Cure Talk Editor

Dr. Kwasi Mawuenyega, Randall Bateman et al Demonstrate Impaired Clearance of Beta Amyloid Protein in Alzheimers

In a study just published on Dec 9th in the Journal Science, researchers Kwasi Mawuenyega et al led by Dr. Randall Bateman MD demonstrated that it is perhaps the impaired clearance of Beta-Amyloid Proteins in the brain and not their overproduction that potentially leads to Alzheimer’s Disease. This is a SIGNIFICANT research finding because the predominant view in the Alzheimer’s research community has been that patients with Alzheimer’s Disease over produce this beta-amyloid protein (the so called Amyloid hypothesis of Alzheimer’s).

The idea for this line of thinking came to Dr. Randall Bateman MD when he was a Neurology resident doctor at the Washington University in St. Louis in 2003. Over lunch in the cafeteria (as reported in the NY Times) he wondered with neurologist Dr. David Holtzman if the beta amyloid build up in patients’ brains was because people making too much or because  they were unable to dispose of what they made?

Dr. Randall Bateman and Dr. David Holtzman of Washington University St. Louis

And after seven years of research, including being turned down by the NIH to fund his study to test this hypothesis, his team has been able to demonstrate that it is indeed the case that Alzheimer’s patients have an impaired clearance of beta-amyloid. They demonstrated this in a clinical study in which Dr. Bateman was the first study subject himself, tapping into this spinal cord fluid to measure the clearance of a tagged amino acid that is required for beta-amyloid synthesis. The key findings was that normally 50% of the beta amyloid is cleared within 8 hrs but its clearance maybe impaired by 30%  or so in Alzheimer’s disease patients.

This discovery opens up the possibility of developing drugs to improve the clearance rates as opposed to looking at ways to stop/reduce amyloid production, which has been shown to fail in recent sudies (Eli Lily’s recent clinical trial was stopped because the drug being tested drastically reduced amyloid function resulting in undesirable adverse effects).
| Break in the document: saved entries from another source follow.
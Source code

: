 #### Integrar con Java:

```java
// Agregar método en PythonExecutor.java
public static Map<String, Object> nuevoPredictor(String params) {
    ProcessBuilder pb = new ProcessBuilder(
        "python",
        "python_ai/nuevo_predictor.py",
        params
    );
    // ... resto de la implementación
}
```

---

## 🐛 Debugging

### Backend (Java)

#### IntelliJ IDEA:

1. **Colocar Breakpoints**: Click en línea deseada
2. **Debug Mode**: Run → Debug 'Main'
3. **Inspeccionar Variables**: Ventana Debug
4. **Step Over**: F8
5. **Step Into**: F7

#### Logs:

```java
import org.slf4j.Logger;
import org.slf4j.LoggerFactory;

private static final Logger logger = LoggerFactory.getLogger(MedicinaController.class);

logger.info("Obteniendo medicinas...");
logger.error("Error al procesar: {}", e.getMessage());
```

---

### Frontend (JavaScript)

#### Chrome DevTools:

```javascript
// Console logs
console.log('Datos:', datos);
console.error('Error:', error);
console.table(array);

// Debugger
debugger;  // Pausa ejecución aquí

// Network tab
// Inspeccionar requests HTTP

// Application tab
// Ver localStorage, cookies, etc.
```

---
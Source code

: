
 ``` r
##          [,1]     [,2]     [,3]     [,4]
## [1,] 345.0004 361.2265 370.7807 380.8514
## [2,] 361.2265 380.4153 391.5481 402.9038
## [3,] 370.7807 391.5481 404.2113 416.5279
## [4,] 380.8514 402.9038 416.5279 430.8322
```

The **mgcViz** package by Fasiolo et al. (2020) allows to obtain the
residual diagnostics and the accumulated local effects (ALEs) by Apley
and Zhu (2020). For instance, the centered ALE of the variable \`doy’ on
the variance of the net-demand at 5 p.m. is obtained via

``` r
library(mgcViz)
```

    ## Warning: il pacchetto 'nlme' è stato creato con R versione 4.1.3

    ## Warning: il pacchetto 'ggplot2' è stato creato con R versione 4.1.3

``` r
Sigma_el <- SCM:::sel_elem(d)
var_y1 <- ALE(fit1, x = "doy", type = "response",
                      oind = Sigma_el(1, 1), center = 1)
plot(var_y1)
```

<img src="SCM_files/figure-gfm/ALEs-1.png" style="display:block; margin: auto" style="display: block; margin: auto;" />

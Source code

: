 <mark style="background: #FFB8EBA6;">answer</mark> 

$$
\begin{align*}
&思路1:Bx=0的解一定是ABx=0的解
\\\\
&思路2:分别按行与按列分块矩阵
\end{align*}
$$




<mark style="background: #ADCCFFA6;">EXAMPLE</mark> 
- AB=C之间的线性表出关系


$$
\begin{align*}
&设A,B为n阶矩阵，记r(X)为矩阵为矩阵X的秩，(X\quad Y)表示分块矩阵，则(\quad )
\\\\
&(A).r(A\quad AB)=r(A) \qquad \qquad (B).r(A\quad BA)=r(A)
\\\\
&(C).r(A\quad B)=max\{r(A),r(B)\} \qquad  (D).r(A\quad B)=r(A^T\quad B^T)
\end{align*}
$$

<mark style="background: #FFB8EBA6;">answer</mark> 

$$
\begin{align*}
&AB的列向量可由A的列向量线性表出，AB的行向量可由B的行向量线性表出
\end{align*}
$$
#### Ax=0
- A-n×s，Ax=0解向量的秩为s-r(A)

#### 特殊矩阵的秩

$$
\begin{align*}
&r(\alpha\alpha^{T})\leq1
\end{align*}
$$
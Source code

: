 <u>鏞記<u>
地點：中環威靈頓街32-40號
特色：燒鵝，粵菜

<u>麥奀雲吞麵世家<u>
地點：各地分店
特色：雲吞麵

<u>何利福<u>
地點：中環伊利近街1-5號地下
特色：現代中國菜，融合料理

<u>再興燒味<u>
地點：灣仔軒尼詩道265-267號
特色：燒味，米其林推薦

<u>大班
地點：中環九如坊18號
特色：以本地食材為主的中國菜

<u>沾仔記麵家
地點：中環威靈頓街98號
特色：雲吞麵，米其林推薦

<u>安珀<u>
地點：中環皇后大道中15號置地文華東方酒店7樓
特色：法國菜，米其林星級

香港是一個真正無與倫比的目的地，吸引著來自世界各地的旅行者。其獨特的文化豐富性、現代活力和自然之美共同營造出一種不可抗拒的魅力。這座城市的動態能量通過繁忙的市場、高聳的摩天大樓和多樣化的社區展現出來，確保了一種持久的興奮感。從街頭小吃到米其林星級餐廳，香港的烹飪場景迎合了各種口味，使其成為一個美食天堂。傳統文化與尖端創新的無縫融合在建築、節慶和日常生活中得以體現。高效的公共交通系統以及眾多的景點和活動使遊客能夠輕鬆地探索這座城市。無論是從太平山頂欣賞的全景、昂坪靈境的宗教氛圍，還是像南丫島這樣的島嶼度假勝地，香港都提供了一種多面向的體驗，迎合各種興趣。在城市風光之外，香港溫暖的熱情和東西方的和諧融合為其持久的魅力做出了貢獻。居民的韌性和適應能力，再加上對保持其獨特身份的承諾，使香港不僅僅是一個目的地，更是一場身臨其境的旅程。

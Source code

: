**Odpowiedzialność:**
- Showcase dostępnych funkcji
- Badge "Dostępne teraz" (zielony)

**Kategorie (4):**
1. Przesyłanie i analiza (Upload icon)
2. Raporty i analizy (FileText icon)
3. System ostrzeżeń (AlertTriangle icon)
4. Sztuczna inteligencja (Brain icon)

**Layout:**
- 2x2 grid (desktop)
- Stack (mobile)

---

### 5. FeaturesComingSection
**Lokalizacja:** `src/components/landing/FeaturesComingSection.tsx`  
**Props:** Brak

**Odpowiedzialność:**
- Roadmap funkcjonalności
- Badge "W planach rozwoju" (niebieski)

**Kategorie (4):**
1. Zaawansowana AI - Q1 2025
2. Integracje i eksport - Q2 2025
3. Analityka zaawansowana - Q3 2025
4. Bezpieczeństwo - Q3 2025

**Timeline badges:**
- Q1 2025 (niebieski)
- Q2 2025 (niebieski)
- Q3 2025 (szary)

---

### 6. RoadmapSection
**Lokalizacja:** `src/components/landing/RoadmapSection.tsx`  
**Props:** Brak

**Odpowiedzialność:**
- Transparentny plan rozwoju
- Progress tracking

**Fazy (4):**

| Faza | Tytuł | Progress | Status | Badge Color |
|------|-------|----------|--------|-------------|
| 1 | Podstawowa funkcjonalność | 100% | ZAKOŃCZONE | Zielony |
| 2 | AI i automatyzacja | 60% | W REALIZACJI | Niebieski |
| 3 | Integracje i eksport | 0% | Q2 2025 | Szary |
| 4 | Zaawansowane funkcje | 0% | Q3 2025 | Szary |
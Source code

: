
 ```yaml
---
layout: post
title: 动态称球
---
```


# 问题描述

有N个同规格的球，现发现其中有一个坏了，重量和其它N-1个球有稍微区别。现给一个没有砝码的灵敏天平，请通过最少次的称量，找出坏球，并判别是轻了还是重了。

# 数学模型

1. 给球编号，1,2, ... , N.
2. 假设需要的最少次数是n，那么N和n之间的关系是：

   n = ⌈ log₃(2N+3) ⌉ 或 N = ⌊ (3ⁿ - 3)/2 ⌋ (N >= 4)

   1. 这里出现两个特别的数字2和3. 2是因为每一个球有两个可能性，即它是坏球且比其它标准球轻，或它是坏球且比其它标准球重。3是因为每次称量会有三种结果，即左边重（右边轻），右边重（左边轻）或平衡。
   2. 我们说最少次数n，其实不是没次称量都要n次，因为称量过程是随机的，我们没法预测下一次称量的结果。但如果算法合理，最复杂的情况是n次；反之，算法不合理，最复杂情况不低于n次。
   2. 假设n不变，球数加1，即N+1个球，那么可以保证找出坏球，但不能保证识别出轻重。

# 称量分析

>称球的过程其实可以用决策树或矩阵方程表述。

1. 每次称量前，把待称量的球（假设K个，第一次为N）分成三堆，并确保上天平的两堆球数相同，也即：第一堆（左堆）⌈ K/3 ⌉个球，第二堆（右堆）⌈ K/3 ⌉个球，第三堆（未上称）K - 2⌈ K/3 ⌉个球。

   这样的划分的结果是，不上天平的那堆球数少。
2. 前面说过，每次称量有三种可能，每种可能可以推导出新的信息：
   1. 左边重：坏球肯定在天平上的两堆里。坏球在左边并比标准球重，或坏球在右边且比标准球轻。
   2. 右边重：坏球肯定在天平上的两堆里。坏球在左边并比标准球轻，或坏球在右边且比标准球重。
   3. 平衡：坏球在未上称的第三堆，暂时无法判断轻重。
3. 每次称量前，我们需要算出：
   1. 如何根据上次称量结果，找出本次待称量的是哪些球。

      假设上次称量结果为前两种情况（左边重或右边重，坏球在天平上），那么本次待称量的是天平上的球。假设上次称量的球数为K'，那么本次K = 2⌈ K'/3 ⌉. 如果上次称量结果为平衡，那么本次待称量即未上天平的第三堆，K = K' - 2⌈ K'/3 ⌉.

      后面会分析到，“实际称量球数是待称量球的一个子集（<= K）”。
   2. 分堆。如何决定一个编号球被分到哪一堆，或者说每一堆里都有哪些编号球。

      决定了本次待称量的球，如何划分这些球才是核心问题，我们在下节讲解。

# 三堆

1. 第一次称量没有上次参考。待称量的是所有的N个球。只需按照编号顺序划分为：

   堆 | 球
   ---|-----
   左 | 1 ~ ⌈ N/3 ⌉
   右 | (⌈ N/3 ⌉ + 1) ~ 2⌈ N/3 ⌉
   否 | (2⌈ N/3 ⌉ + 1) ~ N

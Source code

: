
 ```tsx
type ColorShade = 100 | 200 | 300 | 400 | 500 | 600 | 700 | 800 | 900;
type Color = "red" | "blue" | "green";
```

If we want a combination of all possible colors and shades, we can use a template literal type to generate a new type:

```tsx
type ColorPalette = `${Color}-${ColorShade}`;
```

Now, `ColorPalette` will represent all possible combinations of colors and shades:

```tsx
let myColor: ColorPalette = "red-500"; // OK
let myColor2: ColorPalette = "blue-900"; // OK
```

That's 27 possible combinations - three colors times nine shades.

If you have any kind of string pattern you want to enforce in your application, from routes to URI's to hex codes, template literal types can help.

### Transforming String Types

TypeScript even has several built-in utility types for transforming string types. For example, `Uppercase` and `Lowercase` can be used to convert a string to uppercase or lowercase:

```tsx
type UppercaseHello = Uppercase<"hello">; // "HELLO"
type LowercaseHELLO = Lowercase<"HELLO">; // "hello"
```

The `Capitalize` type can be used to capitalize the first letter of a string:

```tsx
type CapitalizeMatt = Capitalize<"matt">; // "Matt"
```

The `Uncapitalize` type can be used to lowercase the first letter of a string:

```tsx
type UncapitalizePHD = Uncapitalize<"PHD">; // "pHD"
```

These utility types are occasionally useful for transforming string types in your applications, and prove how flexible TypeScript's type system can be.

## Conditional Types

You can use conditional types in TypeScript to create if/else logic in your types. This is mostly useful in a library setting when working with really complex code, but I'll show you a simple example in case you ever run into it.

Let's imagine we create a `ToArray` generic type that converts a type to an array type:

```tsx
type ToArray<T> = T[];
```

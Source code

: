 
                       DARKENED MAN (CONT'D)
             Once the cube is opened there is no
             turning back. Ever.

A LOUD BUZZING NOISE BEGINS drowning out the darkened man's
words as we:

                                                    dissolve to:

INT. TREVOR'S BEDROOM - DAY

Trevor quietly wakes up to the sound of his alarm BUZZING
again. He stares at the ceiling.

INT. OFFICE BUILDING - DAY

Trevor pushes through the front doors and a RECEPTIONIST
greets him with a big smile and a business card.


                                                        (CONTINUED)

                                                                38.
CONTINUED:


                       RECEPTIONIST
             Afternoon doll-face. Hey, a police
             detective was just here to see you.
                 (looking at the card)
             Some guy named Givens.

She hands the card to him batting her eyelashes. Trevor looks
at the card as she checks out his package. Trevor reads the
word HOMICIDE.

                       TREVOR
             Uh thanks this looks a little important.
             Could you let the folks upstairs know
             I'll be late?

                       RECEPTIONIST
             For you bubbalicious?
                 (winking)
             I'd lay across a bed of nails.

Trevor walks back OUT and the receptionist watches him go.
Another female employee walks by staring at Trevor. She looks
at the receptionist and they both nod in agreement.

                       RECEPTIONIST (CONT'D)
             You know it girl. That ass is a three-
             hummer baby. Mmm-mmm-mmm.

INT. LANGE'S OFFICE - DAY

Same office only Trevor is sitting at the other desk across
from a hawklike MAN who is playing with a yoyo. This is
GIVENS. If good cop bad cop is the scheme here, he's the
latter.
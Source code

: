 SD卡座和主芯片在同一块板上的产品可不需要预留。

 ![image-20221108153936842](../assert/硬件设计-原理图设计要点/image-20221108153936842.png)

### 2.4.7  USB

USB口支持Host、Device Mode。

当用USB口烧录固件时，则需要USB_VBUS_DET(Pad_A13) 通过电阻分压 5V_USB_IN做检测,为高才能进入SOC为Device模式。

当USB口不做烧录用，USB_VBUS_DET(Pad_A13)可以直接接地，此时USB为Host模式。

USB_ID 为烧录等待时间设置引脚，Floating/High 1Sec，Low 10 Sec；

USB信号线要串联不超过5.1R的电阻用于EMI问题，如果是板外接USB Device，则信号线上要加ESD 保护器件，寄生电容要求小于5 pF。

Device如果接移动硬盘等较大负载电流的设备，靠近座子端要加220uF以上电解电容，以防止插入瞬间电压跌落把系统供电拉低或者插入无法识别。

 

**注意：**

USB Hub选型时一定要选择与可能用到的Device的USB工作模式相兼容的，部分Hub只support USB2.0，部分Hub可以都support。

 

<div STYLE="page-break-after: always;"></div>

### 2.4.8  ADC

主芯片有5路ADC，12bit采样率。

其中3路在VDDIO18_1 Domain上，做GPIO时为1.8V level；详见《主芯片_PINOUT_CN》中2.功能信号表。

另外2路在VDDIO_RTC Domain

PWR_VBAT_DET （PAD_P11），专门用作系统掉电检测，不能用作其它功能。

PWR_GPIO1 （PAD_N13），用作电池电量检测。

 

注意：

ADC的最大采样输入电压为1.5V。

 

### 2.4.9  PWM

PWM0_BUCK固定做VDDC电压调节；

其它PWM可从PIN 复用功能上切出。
What is particularly exciting is that such big breakthroughs are usually based on simple questions that seem to an obvious line of reasoning retrospectively. Though its too early to say anything, this one discovery could drastically alter how new research is done in finding cures for Alzheimer. Such studies and original thinkers are needed to keep the ever expand the envelope of scientific discovery and dogged determination to arrive at an answer. Kudos to Dr. Randall Bateman and team.